At day 6 after administration of cisplatin, rats from all the groups were sacrificed and both kidneys were immediately excised and cut into two longitudinal sections. Kidney sections were fixed in 4% buffered formalin at room temperature. Blood samples were collected by cardiac puncture into 1 mL micro centrifuge tubes and serum was separated as supernatant after centrifugation (1700 × g for 10 min at 4 °C) and stored at -80 °C until analysis.

In vivo tracking

Prior to in vivo infusion, effect of dye mediated labeling on in vitro expansion of hucMSCs was checked. hucMSCs were fluorescently labeled with a red color membrane dye, CM-DiI (Vybrant® CM-DiI cell-labeling solution, Invitrogen, USA) according to the protocol provided with kit. Approx. 1 × 10⁶ cells were pelleted and suspended in 1 mL incomplete medium and 4 μL dye. Cells-dye solution was incubated at 37 ºC for 5 min in dark. Reaction was stopped by addition of 500 μL FBS. Labeled suspension was centrifuged and pellet was washed with PBS. Cells were plated in culture flasks containing complete medium. Proper cell labeling and viability were confirmed by observing the fluorescence of attached cells through Texas red filter of fluorescent microscope (Leica, Dmi8).

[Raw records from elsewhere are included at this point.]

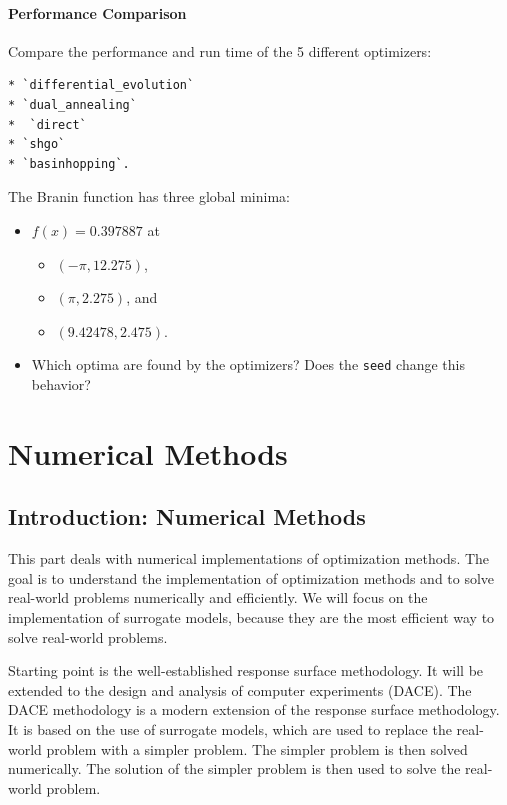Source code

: \documentclass[
  letterpaper,
  DIV=11,
  numbers=noendperiod]{scrreprt}
\providecommand{\tightlist}{%
  \setlength{\itemsep}{0pt}\setlength{\parskip}{0pt}}\usepackage{longtable,booktabs,array}
\begin{document}
\hypertarget{performance-comparison}{%
\subsection{Performance Comparison}\label{performance-comparison}}

Compare the performance and run time of the 5 different optimizers:

\begin{verbatim}
* `differential_evolution`
* `dual_annealing`
*  `direct`
* `shgo`
* `basinhopping`.
\end{verbatim}

The Branin function has three global minima:

\begin{itemize}
\tightlist
\item
  \(f(x) = 0.397887\) at

  \begin{itemize}
  \tightlist
  \item
    \((-\pi, 12.275)\),
  \item
    \((\pi, 2.275)\), and
  \item
    \((9.42478, 2.475)\).\\
  \end{itemize}
\item
  Which optima are found by the optimizers? Does the \texttt{seed}
  change this behavior?
\end{itemize}

\part{Numerical Methods}

\hypertarget{introduction-numerical-methods}{%
\chapter{Introduction: Numerical
Methods}\label{introduction-numerical-methods}}

This part deals with numerical implementations of optimization methods.
The goal is to understand the implementation of optimization methods and
to solve real-world problems numerically and efficiently. We will focus
on the implementation of surrogate models, because they are the most
efficient way to solve real-world problems.

Starting point is the well-established response surface methodology. It
will be extended to the design and analysis of computer experiments
(DACE). The DACE methodology is a modern extension of the response
surface methodology. It is based on the use of surrogate models, which
are used to replace the real-world problem with a simpler problem. The
simpler problem is then solved numerically. The solution of the simpler
problem is then used to solve the real-world problem.
\end{document}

For in vivo tracking,^30,31 normal and CHIR99021 treated preconditioned hucMSCs were labeled with CM-DiI dye and 0.5 × 10⁶ cells/ ml saline were administered via the tail vein, one day after cisplatin induction. Rats were sacrificed 72 hours after administration of cells, kidney sections were embedded in freezing media (Tissue-Tek OCT Compound, Sakura Finetek, USA) and stored at -20 °C until analysis. Tissues were sectioned and observed under fluorescent microscope (Leica, Dmi8).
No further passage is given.